• Task prompt
Restate verbatim the span of lines below between the line with "- 問題：預設膠囊形與需求不符；與頂邊距離不足。" and the line with "- 問題：按鈕列初始靠左。", including those two lines, and only that span.

(Items listed in a dataset)
================================
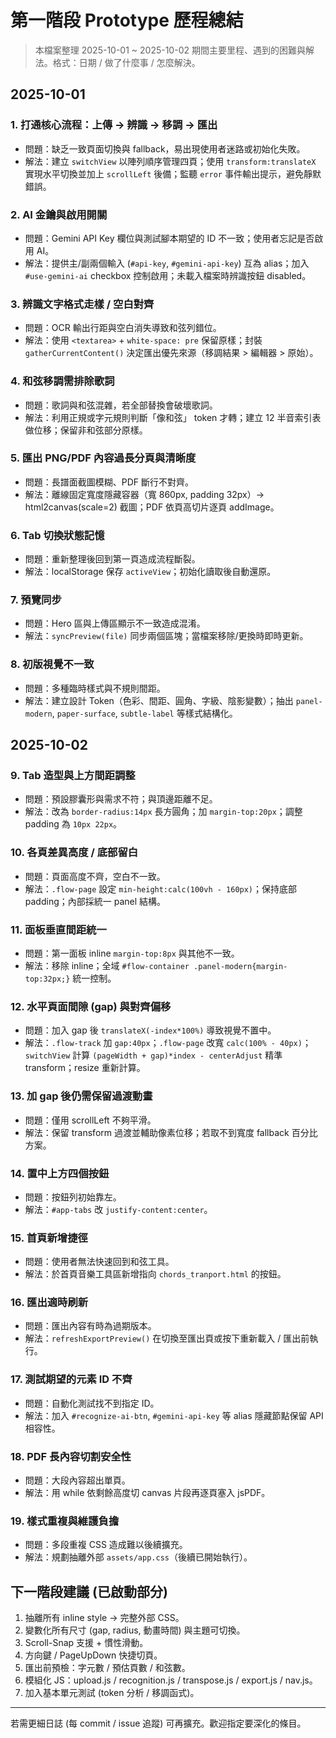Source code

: # 第一階段 Prototype 歷程總結

> 本檔案整理 2025-10-01 ~ 2025-10-02 期間主要里程、遇到的困難與解法。格式：日期 / 做了什麼事 / 怎麼解決。

## 2025-10-01

### 1. 打通核心流程：上傳 → 辨識 → 移調 → 匯出
- 問題：缺乏一致頁面切換與 fallback，易出現使用者迷路或初始化失敗。
- 解法：建立 `switchView` 以陣列順序管理四頁；使用 `transform:translateX` 實現水平切換並加上 `scrollLeft` 後備；監聽 `error` 事件輸出提示，避免靜默錯誤。

### 2. AI 金鑰與啟用開關
- 問題：Gemini API Key 欄位與測試腳本期望的 ID 不一致；使用者忘記是否啟用 AI。
- 解法：提供主/副兩個輸入 (`#api-key`, `#gemini-api-key`) 互為 alias；加入 `#use-gemini-ai` checkbox 控制啟用；未載入檔案時辨識按鈕 disabled。

### 3. 辨識文字格式走樣 / 空白對齊
- 問題：OCR 輸出行距與空白消失導致和弦列錯位。
- 解法：使用 `<textarea>` + `white-space: pre` 保留原樣；封裝 `gatherCurrentContent()` 決定匯出優先來源（移調結果 > 編輯器 > 原始）。

### 4. 和弦移調需排除歌詞
- 問題：歌詞與和弦混雜，若全部替換會破壞歌詞。
- 解法：利用正規或字元規則判斷「像和弦」 token 才轉；建立 12 半音索引表做位移；保留非和弦部分原樣。

### 5. 匯出 PNG/PDF 內容過長分頁與清晰度
- 問題：長譜面截圖模糊、PDF 斷行不對齊。
- 解法：離線固定寬度隱藏容器（寬 860px, padding 32px）→ html2canvas(scale=2) 截圖；PDF 依頁高切片逐頁 addImage。

### 6. Tab 切換狀態記憶
- 問題：重新整理後回到第一頁造成流程斷裂。
- 解法：localStorage 保存 `activeView`；初始化讀取後自動還原。

### 7. 預覽同步
- 問題：Hero 區與上傳區顯示不一致造成混淆。
- 解法：`syncPreview(file)` 同步兩個區塊；當檔案移除/更換時即時更新。

### 8. 初版視覺不一致
- 問題：多種臨時樣式與不規則間距。
- 解法：建立設計 Token（色彩、間距、圓角、字級、陰影變數）；抽出 `panel-modern`, `paper-surface`, `subtle-label` 等樣式結構化。

## 2025-10-02

### 9. Tab 造型與上方間距調整
- 問題：預設膠囊形與需求不符；與頂邊距離不足。
- 解法：改為 `border-radius:14px` 長方圓角；加 `margin-top:20px`；調整 padding 為 `10px 22px`。

### 10. 各頁差異高度 / 底部留白
- 問題：頁面高度不齊，空白不一致。
- 解法：`.flow-page` 設定 `min-height:calc(100vh - 160px)`；保持底部 padding；內部採統一 panel 結構。

### 11. 面板垂直間距統一
- 問題：第一面板 inline `margin-top:8px` 與其他不一致。
- 解法：移除 inline；全域 `#flow-container .panel-modern{margin-top:32px;}` 統一控制。

### 12. 水平頁面間隙 (gap) 與對齊偏移
- 問題：加入 gap 後 `translateX(-index*100%)` 導致視覺不置中。
- 解法：`.flow-track` 加 `gap:40px`；`.flow-page` 改寬 `calc(100% - 40px)`；`switchView` 計算 `(pageWidth + gap)*index - centerAdjust` 精準 transform；resize 重新計算。

### 13. 加 gap 後仍需保留過渡動畫
- 問題：僅用 scrollLeft 不夠平滑。
- 解法：保留 transform 過渡並輔助像素位移；若取不到寬度 fallback 百分比方案。

### 14. 置中上方四個按鈕
- 問題：按鈕列初始靠左。
- 解法：`#app-tabs` 改 `justify-content:center`。

### 15. 首頁新增捷徑
- 問題：使用者無法快速回到和弦工具。
- 解法：於首頁音樂工具區新增指向 `chords_tranport.html` 的按鈕。

### 16. 匯出適時刷新
- 問題：匯出內容有時為過期版本。
- 解法：`refreshExportPreview()` 在切換至匯出頁或按下重新載入 / 匯出前執行。

### 17. 測試期望的元素 ID 不齊
- 問題：自動化測試找不到指定 ID。
- 解法：加入 `#recognize-ai-btn`, `#gemini-api-key` 等 alias 隱藏節點保留 API 相容性。

### 18. PDF 長內容切割安全性
- 問題：大段內容超出單頁。
- 解法：用 while 依剩餘高度切 canvas 片段再逐頁塞入 jsPDF。

### 19. 樣式重複與維護負擔
- 問題：多段重複 CSS 造成難以後續擴充。
- 解法：規劃抽離外部 `assets/app.css`（後續已開始執行）。

## 下一階段建議 (已啟動部分)
1. 抽離所有 inline style → 完整外部 CSS。  
2. 變數化所有尺寸 (gap, radius, 動畫時間) 與主題可切換。  
3. Scroll-Snap 支援 + 慣性滑動。  
4. 方向鍵 / PageUpDown 快捷切頁。  
5. 匯出前預檢：字元數 / 預估頁數 / 和弦數。  
6. 模組化 JS：upload.js / recognition.js / transpose.js / export.js / nav.js。  
7. 加入基本單元測試 (token 分析 / 移調函式)。  

---
若需更細日誌 (每 commit / issue 追蹤) 可再擴充。歡迎指定要深化的條目。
================================
• Task answer
- 問題：預設膠囊形與需求不符；與頂邊距離不足。
- 解法：改為 `border-radius:14px` 長方圓角；加 `margin-top:20px`；調整 padding 為 `10px 22px`。

### 10. 各頁差異高度 / 底部留白
- 問題：頁面高度不齊，空白不一致。
- 解法：`.flow-page` 設定 `min-height:calc(100vh - 160px)`；保持底部 padding；內部採統一 panel 結構。

### 11. 面板垂直間距統一
- 問題：第一面板 inline `margin-top:8px` 與其他不一致。
- 解法：移除 inline；全域 `#flow-container .panel-modern{margin-top:32px;}` 統一控制。

### 12. 水平頁面間隙 (gap) 與對齊偏移
- 問題：加入 gap 後 `translateX(-index*100%)` 導致視覺不置中。
- 解法：`.flow-track` 加 `gap:40px`；`.flow-page` 改寬 `calc(100% - 40px)`；`switchView` 計算 `(pageWidth + gap)*index - centerAdjust` 精準 transform；resize 重新計算。

### 13. 加 gap 後仍需保留過渡動畫
- 問題：僅用 scrollLeft 不夠平滑。
- 解法：保留 transform 過渡並輔助像素位移；若取不到寬度 fallback 百分比方案。

### 14. 置中上方四個按鈕
- 問題：按鈕列初始靠左。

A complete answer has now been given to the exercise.